Reviewed by Vladimir Alexandrov
Born a slave near the Texas border with Mexico in 1864, Ellis triumphed over the entrenched racism of Gilded Age America by “passing” and becoming a rich entrepreneur in New York. To protect his new guise, however, he had to conceal his past, spread false stories, destroy documents and avoid photographers.
There are very few records about slaves or most freedmen, and little is known about Ellis’ origins: He had a number of (anonymous) white ancestors; his parents settled and worked in the town of Victoria in southeastern Texas, where he was born, and thus avoided the sharecropping fate of most African Americans in the region’s cotton-growing belt. Most important for his future was that he went to school and also picked up fluent Spanish.
Ellis’ facility with the language and an early job with a local merchant allowed him to enter into cross-border trade with Mexico, and by 1888 he was a dealer in “hides, wool, and cotton” in San Antonio. This is also when he first crossed a far more daunting divide and started calling himself Guillermo Enrique Eliseo: His appearance allowed him to claim that he was an ethnic Mexican and that his American name was a translation.
Subsequent attempts at passing became much easier, and soon Ellis was capitalizing on his business success, charisma and flair for language to begin a (brief) career in Texas politics.
But Ellis also had greater ambitions that were motivated in part by his desire to improve the lives of African Americans, whom he could not ignore even as he escaped their lot. In 1889, together with a partner, he signed a contract with the Mexican government to settle 20,000 African Americans in Mexico.
Unable to raise funds for this revolutionary plan, he tried again several years later, continuing to believe that emigration was the only solution to the race problem in the United States. The second colonization scheme did manage to settle some 800 African Americans in northern Mexico for a while before it also ended in failure.

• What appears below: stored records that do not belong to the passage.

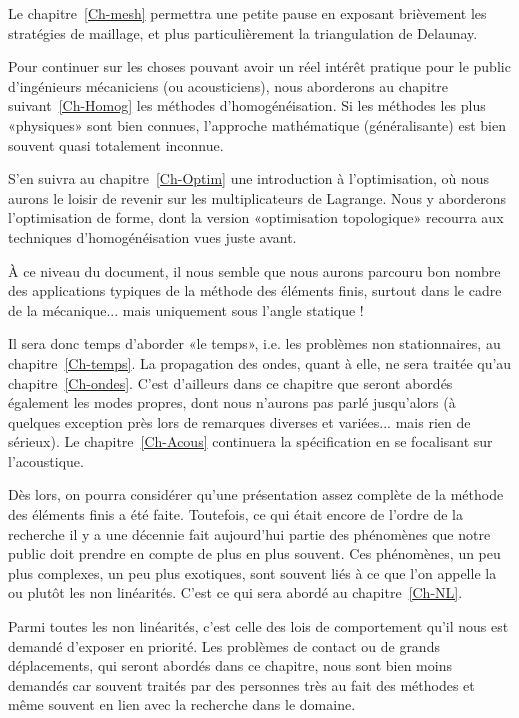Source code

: \medskip
Le chapitre~\ref{Ch-mesh} permettra une petite pause en exposant brièvement les stratégies de maillage, et plus particulièrement la triangulation de Delaunay.

\medskip
Pour continuer sur les choses pouvant avoir un réel intérêt pratique pour le public d'ingénieurs mécaniciens (ou acousticiens), nous aborderons au chapitre suivant~\ref{Ch-Homog} les méthodes d'homogénéisation.
Si les méthodes les plus «physiques» sont bien connues, l'approche mathématique (généralisante) est bien souvent quasi totalement inconnue.

\medskip
S'en suivra au chapitre~\ref{Ch-Optim} une introduction à l'optimisation, où nous aurons le loisir de revenir sur les multiplicateurs de Lagrange. Nous y aborderons l'optimisation de forme, dont la version «optimisation topologique» recourra aux techniques d'homogénéisation vues juste avant.

\medskip
À ce niveau du document, il nous semble que nous aurons parcouru bon nombre des applications typiques de la méthode des éléments finis, surtout dans le cadre de la mécanique... mais uniquement sous l'angle statique !

Il sera donc temps d'aborder «le temps», i.e. les problèmes non stationnaires, au chapitre~\ref{Ch-temps}.
La propagation des ondes, quant à elle, ne sera traitée qu'au chapitre~\ref{Ch-ondes}. C'est d'ailleurs dans ce chapitre que seront abordés également les modes propres, dont nous n'aurons pas parlé jusqu'alors (à quelques exception près lors de remarques diverses et variées... mais rien de sérieux). Le chapitre~\ref{Ch-Acous} continuera la spécification en se focalisant sur l'acoustique.

\medskip
Dès lors, on pourra considérer qu'une présentation assez complète de la méthode des éléments finis a été faite. Toutefois, ce qui était encore de l'ordre de la recherche il y a une décennie fait aujourd'hui partie des phénomènes que notre public doit prendre en compte de plus en plus souvent. Ces phénomènes, un peu plus complexes, un peu plus exotiques, sont souvent liés à ce que l'on appelle la ou plutôt les non linéarités. C'est ce qui sera abordé au chapitre~\ref{Ch-NL}.

Parmi toutes les non linéarités, c'est celle des lois de comportement qu'il nous est demandé d'exposer en priorité. Les problèmes de contact ou de grands déplacements, qui seront abordés dans ce chapitre, nous sont bien moins demandés car souvent traités par des personnes très au fait des méthodes et même souvent en lien avec la recherche dans le domaine.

Undaunted, Ellis reinvented himself once again, eventually landing in New York. His life became a kaleidoscope of entrepreneurial ingenuity, unrealized plans, dissimulation and, ultimately, unprecedented financial success. He developed a project for a railroad across Panama, bought a furniture company in Mexico City and became the Mexican representative for a French weapons manufacturer.
He claimed that he was from Cuba or, briefly, from Hawaii, and that he had helped Cubans revolt against Spain. By 1899 he had become the president of a corporation worth millions, with interests in reservoirs, pumping stations and real estate, and offices on Wall Street next door to the era’s premier investment firm of J.P. Morgan and Co.
Shortly after marrying a white woman (and inventing a story that she descended from English nobility), Ellis outdid himself yet again by hatching an extraordinary plan to head the economic development of Ethiopia. He made two trips to Addis Ababa, met the emperor and succeeded in attaching himself to an official American government mission to Ethiopia. Upon his return he debriefed the State Department and President Theodore Roosevelt at the White House.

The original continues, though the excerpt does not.